Task goal.
Set down exactly each line of the entries below, beginning at the one that contains "365 Groups Usage</span><span" and ending at the last, and no others.

Recorded data.
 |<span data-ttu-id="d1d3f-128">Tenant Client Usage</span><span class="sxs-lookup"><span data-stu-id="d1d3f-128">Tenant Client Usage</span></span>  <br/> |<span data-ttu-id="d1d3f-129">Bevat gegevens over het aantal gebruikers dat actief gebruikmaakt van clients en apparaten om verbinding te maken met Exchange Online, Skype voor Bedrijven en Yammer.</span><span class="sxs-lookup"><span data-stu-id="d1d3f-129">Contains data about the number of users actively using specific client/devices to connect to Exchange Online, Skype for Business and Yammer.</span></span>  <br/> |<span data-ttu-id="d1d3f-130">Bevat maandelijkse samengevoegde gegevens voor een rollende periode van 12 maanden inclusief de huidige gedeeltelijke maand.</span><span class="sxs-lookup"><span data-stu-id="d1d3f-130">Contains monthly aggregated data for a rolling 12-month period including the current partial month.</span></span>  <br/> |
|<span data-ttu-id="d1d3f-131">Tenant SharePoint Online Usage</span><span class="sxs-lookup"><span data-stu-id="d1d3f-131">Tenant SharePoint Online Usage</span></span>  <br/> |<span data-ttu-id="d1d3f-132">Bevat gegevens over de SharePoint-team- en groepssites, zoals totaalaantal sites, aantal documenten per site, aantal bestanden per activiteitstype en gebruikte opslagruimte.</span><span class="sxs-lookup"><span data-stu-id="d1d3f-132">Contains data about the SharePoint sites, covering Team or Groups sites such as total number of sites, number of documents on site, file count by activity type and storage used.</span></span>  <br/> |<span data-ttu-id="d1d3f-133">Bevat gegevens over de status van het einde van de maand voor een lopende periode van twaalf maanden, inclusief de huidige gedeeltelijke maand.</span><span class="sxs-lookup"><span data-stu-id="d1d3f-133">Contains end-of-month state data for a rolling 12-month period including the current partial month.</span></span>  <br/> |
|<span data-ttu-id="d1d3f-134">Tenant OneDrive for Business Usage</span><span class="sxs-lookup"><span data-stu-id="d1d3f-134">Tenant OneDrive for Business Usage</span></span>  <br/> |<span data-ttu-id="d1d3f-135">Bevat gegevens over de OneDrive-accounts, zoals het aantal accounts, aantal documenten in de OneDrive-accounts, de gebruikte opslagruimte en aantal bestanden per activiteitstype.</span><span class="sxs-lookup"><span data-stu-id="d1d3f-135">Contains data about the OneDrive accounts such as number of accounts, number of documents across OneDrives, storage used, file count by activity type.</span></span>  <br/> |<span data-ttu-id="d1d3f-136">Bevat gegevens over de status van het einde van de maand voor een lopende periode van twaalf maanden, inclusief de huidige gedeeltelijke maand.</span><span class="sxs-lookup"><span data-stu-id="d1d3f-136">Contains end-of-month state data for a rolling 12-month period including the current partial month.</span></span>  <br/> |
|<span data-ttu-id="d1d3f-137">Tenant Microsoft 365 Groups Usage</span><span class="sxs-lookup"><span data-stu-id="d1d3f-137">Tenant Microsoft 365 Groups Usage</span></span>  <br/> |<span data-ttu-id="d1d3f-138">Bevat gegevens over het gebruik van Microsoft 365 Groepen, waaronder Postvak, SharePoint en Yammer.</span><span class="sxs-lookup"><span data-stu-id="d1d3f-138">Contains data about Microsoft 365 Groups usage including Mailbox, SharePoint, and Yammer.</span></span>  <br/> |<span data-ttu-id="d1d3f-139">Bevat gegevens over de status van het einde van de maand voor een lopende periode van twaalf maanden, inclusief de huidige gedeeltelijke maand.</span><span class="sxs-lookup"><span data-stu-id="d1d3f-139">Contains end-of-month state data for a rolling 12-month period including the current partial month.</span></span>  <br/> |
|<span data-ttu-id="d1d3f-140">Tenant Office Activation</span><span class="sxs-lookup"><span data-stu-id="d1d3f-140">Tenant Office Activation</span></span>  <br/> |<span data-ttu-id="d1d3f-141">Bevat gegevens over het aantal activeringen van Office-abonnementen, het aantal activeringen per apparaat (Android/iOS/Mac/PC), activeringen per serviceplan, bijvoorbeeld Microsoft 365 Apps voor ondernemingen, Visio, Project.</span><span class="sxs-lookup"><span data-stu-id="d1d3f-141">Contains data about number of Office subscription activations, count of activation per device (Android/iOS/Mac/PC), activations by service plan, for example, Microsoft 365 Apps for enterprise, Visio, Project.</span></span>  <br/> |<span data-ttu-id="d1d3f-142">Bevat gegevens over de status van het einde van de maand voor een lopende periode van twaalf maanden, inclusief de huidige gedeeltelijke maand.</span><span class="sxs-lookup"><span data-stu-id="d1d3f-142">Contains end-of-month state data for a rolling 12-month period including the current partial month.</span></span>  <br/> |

Completed task.
|<span data-ttu-id="d1d3f-137">Tenant Microsoft 365 Groups Usage</span><span class="sxs-lookup"><span data-stu-id="d1d3f-137">Tenant Microsoft 365 Groups Usage</span></span>  <br/> |<span data-ttu-id="d1d3f-138">Bevat gegevens over het gebruik van Microsoft 365 Groepen, waaronder Postvak, SharePoint en Yammer.</span><span class="sxs-lookup"><span data-stu-id="d1d3f-138">Contains data about Microsoft 365 Groups usage including Mailbox, SharePoint, and Yammer.</span></span>  <br/> |<span data-ttu-id="d1d3f-139">Bevat gegevens over de status van het einde van de maand voor een lopende periode van twaalf maanden, inclusief de huidige gedeeltelijke maand.</span><span class="sxs-lookup"><span data-stu-id="d1d3f-139">Contains end-of-month state data for a rolling 12-month period including the current partial month.</span></span>  <br/> |
|<span data-ttu-id="d1d3f-140">Tenant Office Activation</span><span class="sxs-lookup"><span data-stu-id="d1d3f-140">Tenant Office Activation</span></span>  <br/> |<span data-ttu-id="d1d3f-141">Bevat gegevens over het aantal activeringen van Office-abonnementen, het aantal activeringen per apparaat (Android/iOS/Mac/PC), activeringen per serviceplan, bijvoorbeeld Microsoft 365 Apps voor ondernemingen, Visio, Project.</span><span class="sxs-lookup"><span data-stu-id="d1d3f-141">Contains data about number of Office subscription activations, count of activation per device (Android/iOS/Mac/PC), activations by service plan, for example, Microsoft 365 Apps for enterprise, Visio, Project.</span></span>  <br/> |<span data-ttu-id="d1d3f-142">Bevat gegevens over de status van het einde van de maand voor een lopende periode van twaalf maanden, inclusief de huidige gedeeltelijke maand.</span><span class="sxs-lookup"><span data-stu-id="d1d3f-142">Contains end-of-month state data for a rolling 12-month period including the current partial month.</span></span>  <br/> |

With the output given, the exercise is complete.